CHAPTER TWENTY-THREE

That night Setole sat opposite him, grinning pleasantly, and Casca reflected how much he enjoyed the company of this placid, jolly woman. She was a fountain of good
sense, and even among people as fun loving as the islanders, her happy enthusiasm for life was outstanding.

Now that he had some real command of the language, Casca found he enjoyed her company more and more. She had a fund of witty anecdotes about everyday life in the village, and was an unfailing source of wry and amusing stories.

But Casca was taken severely aback when he realized that Vivita had perceptibly withdrawn from their usual intimacy, that none of the younger women seemed to be trying for him tonight, and it looked as if Setole intended to take him home with her.

More than ever Casca felt like a pawn in this game amongst the women, and he cast about for some way to avoid being carted away by the fat woman like some fairground prize.

"Dammit," he said to himself, "I'm a fucking big wheel in this town, a hero, the war chief, damn near supreme chief. How come I get stuck with this fat old broad?"

But short of holding Setole off with his .38, Casca knew there was no way out.
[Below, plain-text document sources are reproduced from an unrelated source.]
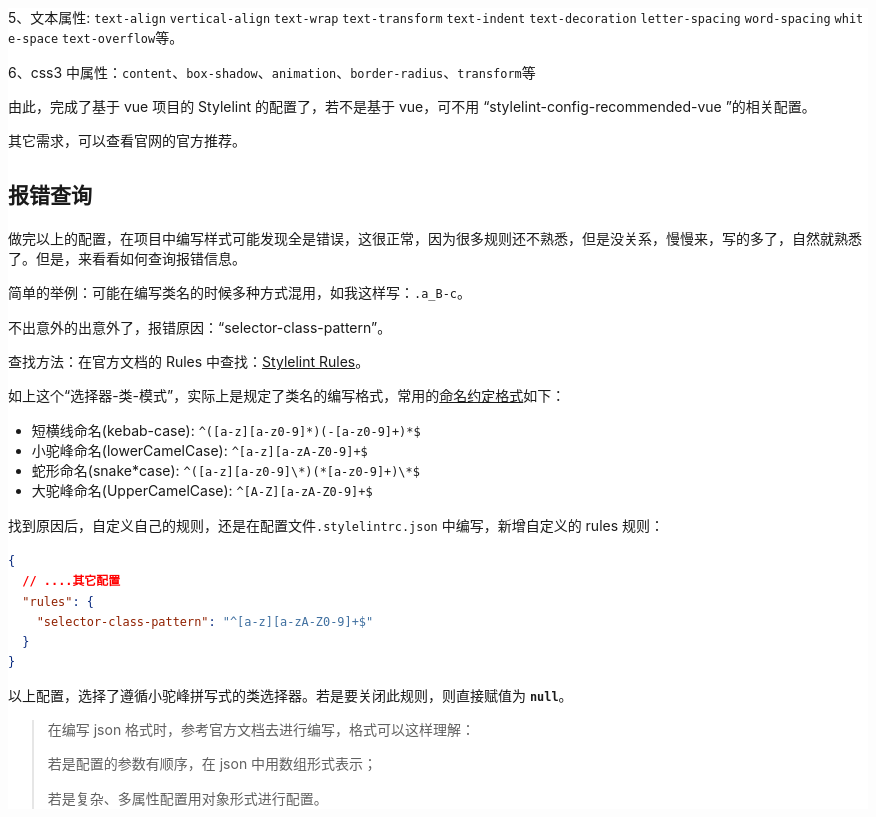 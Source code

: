    5、文本属性: `text-align` `vertical-align` `text-wrap` `text-transform` `text-indent` `text-decoration` `letter-spacing` `word-spacing` `white-space` `text-overflow`等。

   6、css3 中属性：`content`、`box-shadow`、`animation`、`border-radius`、`transform`等

由此，完成了基于 vue 项目的 Stylelint 的配置了，若不是基于 vue，可不用 “stylelint-config-recommended-vue ”的相关配置。

其它需求，可以查看官网的官方推荐。

## 报错查询

做完以上的配置，在项目中编写样式可能发现全是错误，这很正常，因为很多规则还不熟悉，但是没关系，慢慢来，写的多了，自然就熟悉了。但是，来看看如何查询报错信息。

简单的举例：可能在编写类名的时候多种方式混用，如我这样写：`.a_B-c`。

不出意外的出意外了，报错原因：“selector-class-pattern”。

查找方法：在官方文档的 Rules 中查找：[Stylelint Rules](https://stylelint.io/user-guide/rules)。

如上这个“选择器-类-模式”，实际上是规定了类名的编写格式，常用的[命名约定格式](https://stylelint.docschina.org/user-guide/faq/#%E5%A6%82%E4%BD%95%E7%94%A8%E7%9F%AD%E6%A8%AA%E7%BA%BF%E9%9A%94%E5%BC%80-kebab-case-%E7%AD%89%E5%B8%B8%E8%A7%81-css-%E5%91%BD%E5%90%8D%E7%BA%A6%E5%AE%9A%E9%85%8D%E7%BD%AE--pattern-%E8%A7%84%E5%88%99%EF%BC%9F)如下：

- 短横线命名(kebab-case): `^([a-z][a-z0-9]*)(-[a-z0-9]+)*$`
- 小驼峰命名(lowerCamelCase): `^[a-z][a-zA-Z0-9]+$`
- 蛇形命名(snake*case): `^([a-z][a-z0-9]\*)(*[a-z0-9]+)\*$`
- 大驼峰命名(UpperCamelCase): `^[A-Z][a-zA-Z0-9]+$`

找到原因后，自定义自己的规则，还是在配置文件`.stylelintrc.json` 中编写，新增自定义的 rules 规则：

```json
{
  // ....其它配置
  "rules": {
    "selector-class-pattern": "^[a-z][a-zA-Z0-9]+$"
  }
}
```

以上配置，选择了遵循小驼峰拼写式的类选择器。若是要关闭此规则，则直接赋值为 **`null`**。

> 在编写 json 格式时，参考官方文档去进行编写，格式可以这样理解：
>
> 若是配置的参数有顺序，在 json 中用数组形式表示；
>
> 若是复杂、多属性配置用对象形式进行配置。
He considered rudely insulting her by brutally declining to accompany her, but he liked her too much to do that. She was honoring him, she had asserted herself to win him from Vivita, he had unwittingly gone along with that part of the game, and now he was stuck with the result. There was nothing for it but to put on the best face possible, suffer through the night, and be more careful in future.

Quite apart from these noble sentiments, Casca was also pretty sure that if he reneged on the deal, the game among the women might take a different turn, and he could find himself without a woman at all.

Setole proved to be as pleasant in bed as she was in conversation. Her enormous body was mainly muscle, and her agility and flexibility were really extraordinary. She was able to open her great legs as wide as any skinny little girl, and her superb musculature enabled her to use her sexual equipment as tightly, ingeniously, and excitingly as any of the thousands of women Casca had known.

Which was fine in the dark, but in the morning he awakened to a distinct shock to find himself lying like a pigmy alongside the huge upholstery of her body.

It was a further shock to discover that he had moved in.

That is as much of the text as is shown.